Mr. Stephon added, "During the quarter, we continued to repurchase shares under our existing stock repurchase programs. We are authorized to repurchase a total of 2,269,358 shares under our stock repurchase programs and, as of December 31, 2022, we had repurchased a total of 1,506,295 shares at a total cost of $17.6 million, an average of $11.71 per share.

"The Company continues to maintain a strong capital position, posting a tangible common equity ratio(2) of 20.08% at December 31, 2022. The strength of this ratio allows us significant flexibility through a challenging environment. We will continue to manage our capital by growing our business in a disciplined manner, buying back our stock whenever possible, and paying a sustainable cash dividend to deliver maximum value to our shareholders."
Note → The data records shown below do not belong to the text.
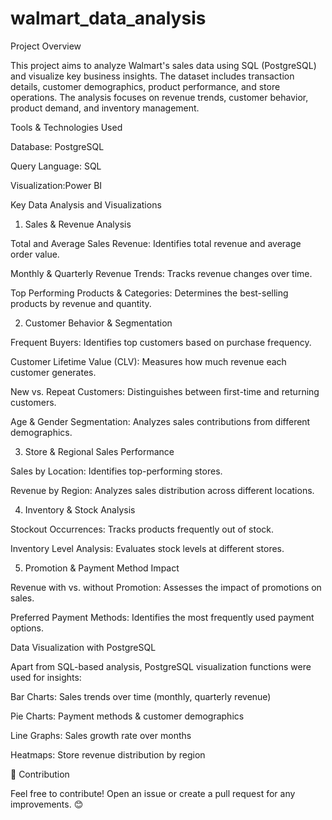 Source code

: # walmart_data_analysis


Project Overview

This project aims to analyze Walmart's sales data using SQL (PostgreSQL) and visualize key business insights. The dataset includes transaction details, customer demographics, product performance, and store operations. The analysis focuses on revenue trends, customer behavior, product demand, and inventory management.


Tools & Technologies Used

Database: PostgreSQL 

Query Language: SQL

Visualization:Power BI


Key Data Analysis and Visualizations


 1. Sales & Revenue Analysis

Total and Average Sales Revenue: Identifies total revenue and average order value.

Monthly & Quarterly Revenue Trends: Tracks revenue changes over time.

Top Performing Products & Categories: Determines the best-selling products by revenue and quantity.

2. Customer Behavior & Segmentation

Frequent Buyers: Identifies top customers based on purchase frequency.

Customer Lifetime Value (CLV): Measures how much revenue each customer generates.

New vs. Repeat Customers: Distinguishes between first-time and returning customers.

Age & Gender Segmentation: Analyzes sales contributions from different demographics.

3. Store & Regional Sales Performance

Sales by Location: Identifies top-performing stores.

Revenue by Region: Analyzes sales distribution across different locations.

4. Inventory & Stock Analysis

Stockout Occurrences: Tracks products frequently out of stock.

Inventory Level Analysis: Evaluates stock levels at different stores.

5. Promotion & Payment Method Impact

Revenue with vs. without Promotion: Assesses the impact of promotions on sales.

Preferred Payment Methods: Identifies the most frequently used payment options.


 Data Visualization with PostgreSQL

Apart from SQL-based analysis, PostgreSQL visualization functions were used for insights:

Bar Charts: Sales trends over time (monthly, quarterly revenue)

Pie Charts: Payment methods & customer demographics

Line Graphs: Sales growth rate over months

Heatmaps: Store revenue distribution by region


🤝 Contribution

Feel free to contribute! Open an issue or create a pull request for any improvements. 😊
Highlights for the three months ended December 31, 2022 are as follows:

  • During the three months ended December 31, 2022, the Company repurchased 342,007 shares at a total cost of $4.0 million, or $11.63 per share. As of December 31, 2022, the Company had repurchased a total of 1,506,295 shares at a total cost of $17.6 million, or $11.71 per share, under its previously announced repurchase programs. As of January 10, 2023, the Company had exhausted its second repurchase program that was approved on June 9, 2022 and began repurchasing shares under its third repurchase program that was approved on August 18, 2022.
  • William Penn recorded net income and core net income(1) of $1.1 million and $788 thousand, or $0.08 and $0.06 per basic and diluted share, for the three months ended December 31, 2022.
  • William Penn improved its asset mix and funded $44.3 million of new loans during the six months ended December 31, 2022, including $31.0 million of new loans funded during the second quarter.
  • Asset quality metrics improved with non-performing assets to total assets decreasing to 0.49% as of December 31, 2022 compared to 0.56% as of September 30, 2022. Our allowance for loan losses totaled $3.3 million, or 0.67% of total loans and 0.86% of total loans, excluding acquired loans(3), as of December 31, 2022, compared to $3.4 million, or 0.71% of total loans and 0.94% of total loans, excluding acquired loans(3), as of June 30, 2022.
  • William Penn's net interest margin measured 3.10% for the three months ended December 31, 2022 compared to 3.00% for the three months ended December 31, 2021.
  • William Penn's cost of deposits totaled 64 basis points during the three months ended December 31, 2022.
  • Book value per share measured $12.67 as of December 31, 2022 compared to $12.50 as of September 30, 2022. Tangible book value per share(4) measured $12.29 as of December 31, 2022 compared to $12.12 as of September 30, 2022.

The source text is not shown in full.